Please report the number of lines in the entries below that contain "majus", with nothing added.

Available data »

------------------------------------------------------------

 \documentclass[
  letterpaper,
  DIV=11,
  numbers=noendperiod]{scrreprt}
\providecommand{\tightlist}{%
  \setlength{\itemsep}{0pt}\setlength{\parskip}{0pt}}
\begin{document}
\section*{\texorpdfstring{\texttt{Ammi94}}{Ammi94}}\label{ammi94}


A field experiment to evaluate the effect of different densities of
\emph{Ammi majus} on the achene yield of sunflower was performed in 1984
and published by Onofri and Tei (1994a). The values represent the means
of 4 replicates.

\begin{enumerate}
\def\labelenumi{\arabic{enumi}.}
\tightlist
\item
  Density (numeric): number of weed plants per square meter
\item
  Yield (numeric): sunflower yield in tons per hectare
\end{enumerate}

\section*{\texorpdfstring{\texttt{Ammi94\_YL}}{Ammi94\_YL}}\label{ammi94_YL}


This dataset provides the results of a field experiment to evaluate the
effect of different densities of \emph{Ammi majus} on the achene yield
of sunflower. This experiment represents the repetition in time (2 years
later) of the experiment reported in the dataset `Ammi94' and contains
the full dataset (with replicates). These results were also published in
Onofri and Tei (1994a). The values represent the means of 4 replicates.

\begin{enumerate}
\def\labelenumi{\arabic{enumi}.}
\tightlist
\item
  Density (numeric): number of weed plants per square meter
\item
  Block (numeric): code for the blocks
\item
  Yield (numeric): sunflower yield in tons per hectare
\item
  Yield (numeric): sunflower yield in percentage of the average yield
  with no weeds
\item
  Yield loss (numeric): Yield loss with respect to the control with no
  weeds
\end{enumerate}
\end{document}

------------------------------------------------------------

Solution » 2